The browser will send CSP violation reports to the URI in the report-uri (report_uri in the Rails config DSL) directive. You’ll need this for the Content-Security-Policy-Report-Only header to adjust the policy before going live. But you’ll also need it for the production policy to monitor it.

Note that this endpoint might see quite some traffic. So you might want to only save incoming reports and process them later.
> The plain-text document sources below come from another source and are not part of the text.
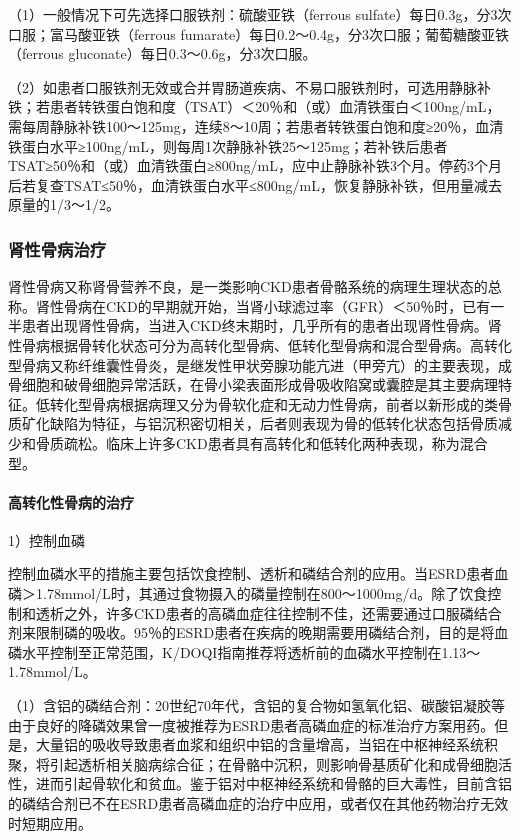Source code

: （1）一般情况下可先选择口服铁剂：硫酸亚铁（ferrous
sulfate）每日0.3g，分3次口服；富马酸亚铁（ferrous
fumarate）每日0.2～0.4g，分3次口服；葡萄糖酸亚铁（ferrous
gluconate）每日0.3～0.6g，分3次口服。

（2）如患者口服铁剂无效或合并胃肠道疾病、不易口服铁剂时，可选用静脉补铁；若患者转铁蛋白饱和度（TSAT）＜20％和（或）血清铁蛋白＜100ng/mL，需每周静脉补铁100～125mg，连续8～10周；若患者转铁蛋白饱和度≥20％，血清铁蛋白水平≥100ng/mL，则每周1次静脉补铁25～125mg；若补铁后患者TSAT≥50％和（或）血清铁蛋白≥800ng/mL，应中止静脉补铁3个月。停药3个月后若复查TSAT≤50％，血清铁蛋白水平≤800ng/mL，恢复静脉补铁，但用量减去原量的1/3～1/2。

\subsubsection{肾性骨病治疗}

肾性骨病又称肾骨营养不良，是一类影响CKD患者骨骼系统的病理生理状态的总称。肾性骨病在CKD的早期就开始，当肾小球滤过率（GFR）＜50％时，已有一半患者出现肾性骨病，当进入CKD终末期时，几乎所有的患者出现肾性骨病。肾性骨病根据骨转化状态可分为高转化型骨病、低转化型骨病和混合型骨病。高转化型骨病又称纤维囊性骨炎，是继发性甲状旁腺功能亢进（甲旁亢）的主要表现，成骨细胞和破骨细胞异常活跃，在骨小梁表面形成骨吸收陷窝或囊腔是其主要病理特征。低转化型骨病根据病理又分为骨软化症和无动力性骨病，前者以新形成的类骨质矿化缺陷为特征，与铝沉积密切相关，后者则表现为骨的低转化状态包括骨质减少和骨质疏松。临床上许多CKD患者具有高转化和低转化两种表现，称为混合型。
\paragraph{高转化性骨病的治疗}

1）控制血磷

控制血磷水平的措施主要包括饮食控制、透析和磷结合剂的应用。当ESRD患者血磷＞1.78mmol/L时，其通过食物摄入的磷量控制在800～1000mg/d。除了饮食控制和透析之外，许多CKD患者的高磷血症往往控制不佳，还需要通过口服磷结合剂来限制磷的吸收。95％的ESRD患者在疾病的晚期需要用磷结合剂，目的是将血磷水平控制至正常范围，K/DOQI指南推荐将透析前的血磷水平控制在1.13～1.78mmol/L。

（1）含铝的磷结合剂：20世纪70年代，含铝的复合物如氢氧化铝、碳酸铝凝胶等由于良好的降磷效果曾一度被推荐为ESRD患者高磷血症的标准治疗方案用药。但是，大量铝的吸收导致患者血浆和组织中铝的含量增高，当铝在中枢神经系统积聚，将引起透析相关脑病综合征；在骨骼中沉积，则影响骨基质矿化和成骨细胞活性，进而引起骨软化和贫血。鉴于铝对中枢神经系统和骨骼的巨大毒性，目前含铝的磷结合剂已不在ESRD患者高磷血症的治疗中应用，或者仅在其他药物治疗无效时短期应用。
But you can use this endpoint controller code to get started:

class CspReportsController < ApplicationController
  skip_before_action :verify_authenticity_token
  skip_before_action :require_user_signed_in

  def create
    report_base = JSON.parse(request.body.read)
    if report_base.has_key? 'csp-report'
      report = report_base['csp-report']
      CspReport.create(
        blocked_uri: report['blocked-uri'].try(:downcase),
        disposition: report['disposition'].try(:downcase),
        document_uri: report['document-uri'],
        effective_directive: report['effective-directive'].try(:downcase),
        violated_directive: report['violated-directive'].try(:downcase),
        referrer: report['referrer'].try(:downcase),
        status_code: (report['status-code'].presence || 0).to_i,
        raw_report: report,
        raw_browser: request.headers['User-Agent']
      )
    end
    head :ok
  end
end

This is the SecureHeaders configuration for the endpoint:

SecureHeaders::Configuration.default do |config|
  config.csp = {
    ...
    report_uri: %w(/csp_reports)
  }
end

And here’s the table migration:

class CreateCspReports < ActiveRecord::Migration[5.1]
  def change
    create_table :csp_reports do |t|
      t.string :blocked_uri
      t.string :disposition
      t.string :document_uri
      t.string :effective_directive
      t.string :violated_directive
      t.string :referrer
      t.integer :status_code, null: false, default: 0
      t.jsonb :raw_report, default: {}, null: false
      t.string :raw_browser
      
      t.timestamps
    end
  end
end

And here’s how the report’s JSON looked like when I injected an inline script (which was disallowed):

{
   "csp-report": {
      "blocked-uri": "self",
      "document-uri": "http://localhost:3000/",
      "original-policy": "...",
      "referrer": "",
      "source-file": "http://localhost:3000/",
      "violated-directive": "script-src"
   }
}

Take good caution with the endpoint and the reports. An attacker might run a DoS attack against it if the endpoint is slow. But if you deploy a bug, you’ll also get a lot of legitimate reports. But still, it can be a good idea to rate-limit the endpoint.